The germ of this story came from my sense that the prescriptions of increased diversity at tech companies as a way to combat AI bias were, while admirable, probably not enough. There are values questions at the heart of AI ethics that not everyone will agree on, especially when it comes to how AI voice agents present and talk to us. So I took a page out of Ted Chiang’s "The Lifecycle of Software Objects" to write a stretched-out story about a particular niche in the near-future tech industry: grooming AIs to be more culturally sensitive and meeting the AI needs of not-always-savory religious communities——for better or worse.
You can read more of my work via my website. If you’re a fan of the above, consider preordering my next book, Our Shared Storm: A Novel of Five Climate Futures, coming April 2022.
Art Collection
I’ve got a lot of art hanging up in my house, I’m proud to say. When I traveled more frequently, back in the beforetimes, I tried to buy prints as souvenirs everywhere I went. So I think I’m going to make it a regular feature of this newsletter to talk a bit about some of these pieces——at least until I run out.

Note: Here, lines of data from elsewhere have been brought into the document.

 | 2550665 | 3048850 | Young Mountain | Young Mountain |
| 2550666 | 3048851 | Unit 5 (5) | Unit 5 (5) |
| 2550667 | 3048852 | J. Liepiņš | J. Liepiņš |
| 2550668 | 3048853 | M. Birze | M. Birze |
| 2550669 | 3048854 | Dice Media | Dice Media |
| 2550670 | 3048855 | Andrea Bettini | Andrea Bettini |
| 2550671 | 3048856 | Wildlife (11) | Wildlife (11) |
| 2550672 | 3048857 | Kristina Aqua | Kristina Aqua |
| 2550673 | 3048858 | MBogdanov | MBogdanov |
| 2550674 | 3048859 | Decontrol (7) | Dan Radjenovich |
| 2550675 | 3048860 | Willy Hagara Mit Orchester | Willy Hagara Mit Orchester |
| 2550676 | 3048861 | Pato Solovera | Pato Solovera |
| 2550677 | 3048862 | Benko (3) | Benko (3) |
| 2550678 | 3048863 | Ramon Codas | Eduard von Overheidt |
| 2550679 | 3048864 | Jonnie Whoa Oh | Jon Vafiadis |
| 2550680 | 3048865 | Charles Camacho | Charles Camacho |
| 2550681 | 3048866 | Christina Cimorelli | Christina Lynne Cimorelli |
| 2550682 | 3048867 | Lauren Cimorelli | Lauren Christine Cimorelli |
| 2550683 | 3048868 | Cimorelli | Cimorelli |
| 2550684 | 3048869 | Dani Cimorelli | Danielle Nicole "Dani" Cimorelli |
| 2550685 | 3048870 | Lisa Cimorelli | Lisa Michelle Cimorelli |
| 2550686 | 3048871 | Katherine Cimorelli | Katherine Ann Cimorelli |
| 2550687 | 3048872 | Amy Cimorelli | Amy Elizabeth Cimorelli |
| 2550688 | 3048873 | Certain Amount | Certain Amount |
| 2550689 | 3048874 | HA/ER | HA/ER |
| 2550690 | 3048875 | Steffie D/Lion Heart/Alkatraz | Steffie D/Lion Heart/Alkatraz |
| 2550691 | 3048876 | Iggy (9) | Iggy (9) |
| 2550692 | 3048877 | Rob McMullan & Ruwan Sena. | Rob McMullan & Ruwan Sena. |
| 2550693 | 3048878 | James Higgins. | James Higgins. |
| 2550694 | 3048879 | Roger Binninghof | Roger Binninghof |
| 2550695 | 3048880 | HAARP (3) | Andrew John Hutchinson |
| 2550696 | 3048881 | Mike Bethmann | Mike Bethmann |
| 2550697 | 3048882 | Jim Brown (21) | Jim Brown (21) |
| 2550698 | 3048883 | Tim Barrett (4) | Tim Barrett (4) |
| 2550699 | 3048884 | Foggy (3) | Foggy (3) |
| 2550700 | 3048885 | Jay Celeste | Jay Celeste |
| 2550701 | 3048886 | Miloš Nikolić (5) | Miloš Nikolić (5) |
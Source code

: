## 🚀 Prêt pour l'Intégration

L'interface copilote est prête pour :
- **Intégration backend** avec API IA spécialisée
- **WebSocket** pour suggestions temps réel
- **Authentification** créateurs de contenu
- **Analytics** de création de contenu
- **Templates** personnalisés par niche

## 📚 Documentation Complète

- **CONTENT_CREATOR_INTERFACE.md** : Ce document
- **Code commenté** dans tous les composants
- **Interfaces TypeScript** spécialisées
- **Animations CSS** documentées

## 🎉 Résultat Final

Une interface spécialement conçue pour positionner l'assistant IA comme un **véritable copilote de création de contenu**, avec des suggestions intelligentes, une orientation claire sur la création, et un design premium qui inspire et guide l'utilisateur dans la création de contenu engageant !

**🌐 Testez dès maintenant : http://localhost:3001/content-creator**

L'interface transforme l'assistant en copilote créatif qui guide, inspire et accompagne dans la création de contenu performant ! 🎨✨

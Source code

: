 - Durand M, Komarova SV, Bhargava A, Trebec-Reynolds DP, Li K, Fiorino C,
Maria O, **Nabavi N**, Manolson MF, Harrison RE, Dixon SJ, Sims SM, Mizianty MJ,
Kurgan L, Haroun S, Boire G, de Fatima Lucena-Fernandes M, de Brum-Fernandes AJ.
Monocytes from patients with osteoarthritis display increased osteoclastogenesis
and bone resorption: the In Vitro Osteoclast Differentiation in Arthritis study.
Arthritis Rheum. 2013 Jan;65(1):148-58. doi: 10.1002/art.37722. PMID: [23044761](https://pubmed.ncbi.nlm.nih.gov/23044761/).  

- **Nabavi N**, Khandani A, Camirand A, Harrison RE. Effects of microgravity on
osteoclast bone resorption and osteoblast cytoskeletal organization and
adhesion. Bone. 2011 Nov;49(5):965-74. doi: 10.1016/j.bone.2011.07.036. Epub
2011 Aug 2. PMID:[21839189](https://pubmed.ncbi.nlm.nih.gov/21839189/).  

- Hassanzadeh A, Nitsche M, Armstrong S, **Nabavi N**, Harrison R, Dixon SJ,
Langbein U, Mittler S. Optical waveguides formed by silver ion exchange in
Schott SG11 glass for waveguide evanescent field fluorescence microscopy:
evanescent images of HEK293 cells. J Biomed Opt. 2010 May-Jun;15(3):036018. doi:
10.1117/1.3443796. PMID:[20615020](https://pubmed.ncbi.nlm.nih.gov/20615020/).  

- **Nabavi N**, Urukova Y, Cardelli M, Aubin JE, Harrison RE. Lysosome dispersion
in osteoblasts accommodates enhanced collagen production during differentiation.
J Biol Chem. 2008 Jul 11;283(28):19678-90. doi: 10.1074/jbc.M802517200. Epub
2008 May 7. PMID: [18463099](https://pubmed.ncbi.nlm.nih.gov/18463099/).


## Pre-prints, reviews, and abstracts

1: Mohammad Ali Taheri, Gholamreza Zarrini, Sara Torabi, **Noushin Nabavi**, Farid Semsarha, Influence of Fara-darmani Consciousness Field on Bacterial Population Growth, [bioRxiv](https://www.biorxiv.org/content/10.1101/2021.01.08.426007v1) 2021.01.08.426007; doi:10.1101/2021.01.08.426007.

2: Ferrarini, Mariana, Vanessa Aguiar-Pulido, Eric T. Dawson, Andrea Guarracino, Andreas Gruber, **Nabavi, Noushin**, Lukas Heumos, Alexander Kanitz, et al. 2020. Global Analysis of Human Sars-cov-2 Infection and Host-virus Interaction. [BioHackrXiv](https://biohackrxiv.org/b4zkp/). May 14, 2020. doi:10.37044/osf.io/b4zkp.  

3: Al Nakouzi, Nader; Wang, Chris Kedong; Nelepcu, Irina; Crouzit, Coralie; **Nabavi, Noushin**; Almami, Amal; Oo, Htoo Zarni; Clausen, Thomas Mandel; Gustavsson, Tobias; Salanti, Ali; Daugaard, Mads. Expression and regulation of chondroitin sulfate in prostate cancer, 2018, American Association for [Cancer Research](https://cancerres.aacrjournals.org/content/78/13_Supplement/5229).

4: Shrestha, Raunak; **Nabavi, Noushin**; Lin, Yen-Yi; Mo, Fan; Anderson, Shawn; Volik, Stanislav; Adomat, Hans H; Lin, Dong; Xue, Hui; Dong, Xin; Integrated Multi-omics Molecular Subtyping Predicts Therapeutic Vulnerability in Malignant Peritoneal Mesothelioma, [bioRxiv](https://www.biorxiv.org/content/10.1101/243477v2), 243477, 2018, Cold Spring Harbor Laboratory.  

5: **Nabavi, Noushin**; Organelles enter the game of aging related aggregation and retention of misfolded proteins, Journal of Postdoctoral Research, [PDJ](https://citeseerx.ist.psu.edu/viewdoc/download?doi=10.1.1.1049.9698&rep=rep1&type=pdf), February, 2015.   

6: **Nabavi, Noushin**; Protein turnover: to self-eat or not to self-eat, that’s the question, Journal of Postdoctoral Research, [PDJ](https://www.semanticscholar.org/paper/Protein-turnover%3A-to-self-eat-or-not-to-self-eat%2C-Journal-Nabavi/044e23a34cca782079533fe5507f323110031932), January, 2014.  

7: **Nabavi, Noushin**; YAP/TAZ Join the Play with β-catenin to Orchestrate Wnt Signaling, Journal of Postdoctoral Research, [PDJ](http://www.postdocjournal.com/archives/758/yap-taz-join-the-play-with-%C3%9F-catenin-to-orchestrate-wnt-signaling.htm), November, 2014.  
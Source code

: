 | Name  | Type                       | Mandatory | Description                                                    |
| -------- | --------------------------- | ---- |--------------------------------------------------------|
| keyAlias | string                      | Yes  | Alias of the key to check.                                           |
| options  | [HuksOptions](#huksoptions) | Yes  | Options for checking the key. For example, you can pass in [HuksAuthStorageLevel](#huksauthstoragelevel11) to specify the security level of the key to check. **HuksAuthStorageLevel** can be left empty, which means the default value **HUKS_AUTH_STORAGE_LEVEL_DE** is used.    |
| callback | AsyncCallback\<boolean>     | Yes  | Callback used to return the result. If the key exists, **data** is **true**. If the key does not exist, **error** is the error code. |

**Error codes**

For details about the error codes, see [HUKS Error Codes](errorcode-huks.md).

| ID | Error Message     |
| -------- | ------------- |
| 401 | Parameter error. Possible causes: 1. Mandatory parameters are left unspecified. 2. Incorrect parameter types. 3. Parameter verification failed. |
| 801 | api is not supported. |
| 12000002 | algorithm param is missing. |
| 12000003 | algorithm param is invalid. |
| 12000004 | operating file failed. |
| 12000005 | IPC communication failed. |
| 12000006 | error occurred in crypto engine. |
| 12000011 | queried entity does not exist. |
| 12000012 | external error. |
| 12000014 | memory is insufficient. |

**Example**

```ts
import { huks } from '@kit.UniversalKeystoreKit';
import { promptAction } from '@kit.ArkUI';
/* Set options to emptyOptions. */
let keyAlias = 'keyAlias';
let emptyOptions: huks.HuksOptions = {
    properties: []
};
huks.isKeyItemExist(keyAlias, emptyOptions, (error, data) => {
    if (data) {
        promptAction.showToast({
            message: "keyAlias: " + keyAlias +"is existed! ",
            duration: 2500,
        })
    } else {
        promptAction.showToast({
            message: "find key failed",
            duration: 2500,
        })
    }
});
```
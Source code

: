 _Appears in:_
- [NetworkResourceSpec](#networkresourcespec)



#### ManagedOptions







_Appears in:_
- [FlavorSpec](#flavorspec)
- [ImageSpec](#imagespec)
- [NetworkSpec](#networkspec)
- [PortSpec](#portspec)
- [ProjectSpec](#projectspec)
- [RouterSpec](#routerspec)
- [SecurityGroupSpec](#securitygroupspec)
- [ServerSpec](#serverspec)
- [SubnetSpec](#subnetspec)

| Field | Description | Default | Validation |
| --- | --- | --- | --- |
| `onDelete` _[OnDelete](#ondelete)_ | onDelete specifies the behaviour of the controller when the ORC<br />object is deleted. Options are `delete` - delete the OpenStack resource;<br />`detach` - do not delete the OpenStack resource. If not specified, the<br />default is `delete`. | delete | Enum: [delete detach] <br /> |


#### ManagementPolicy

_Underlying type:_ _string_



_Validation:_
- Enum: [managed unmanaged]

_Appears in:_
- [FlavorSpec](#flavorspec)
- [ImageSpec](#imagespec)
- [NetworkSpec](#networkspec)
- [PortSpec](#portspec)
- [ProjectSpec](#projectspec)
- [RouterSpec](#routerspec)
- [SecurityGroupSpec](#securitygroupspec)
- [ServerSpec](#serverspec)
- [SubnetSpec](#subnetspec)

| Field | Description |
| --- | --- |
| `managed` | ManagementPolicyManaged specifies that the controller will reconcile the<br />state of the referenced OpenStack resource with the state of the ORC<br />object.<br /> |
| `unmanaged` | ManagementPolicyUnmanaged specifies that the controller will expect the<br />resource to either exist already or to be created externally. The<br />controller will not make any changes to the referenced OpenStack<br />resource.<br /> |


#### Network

The print above I picked up in Kathmandu in 2018. Unsure who the artist is; I can’t quite read the signature at the bottom, and this was the only piece like this at the shop. But I’m obsessed with the title: “Politics.” The way the figures are arguing yet intertwined, shoving and caressing, frozen silent in a noisy debate with ever-shifting terms and alliances. It’s one of the best representations I’ve ever seen of politics as the endless process of having to live together.
Material Reality
We got to STL right in time to enjoy some of the last harvest from my parents’ garden. They had figs, cherry tomatoes, huckleberries, dill, sage. Our first morning there C and I were recruited to help dig up a couple square meters of purple sweet potatoes, using pitchfork, shovel, and gloved hands to root around in the not-yet-frozen ground. My mom had planted the sweet potatoes mostly as a decorative cover crop for a tiny plotlet near the street, but nonetheless we pulled out a large bucketful of thick, pink tubers, which later got made into pie.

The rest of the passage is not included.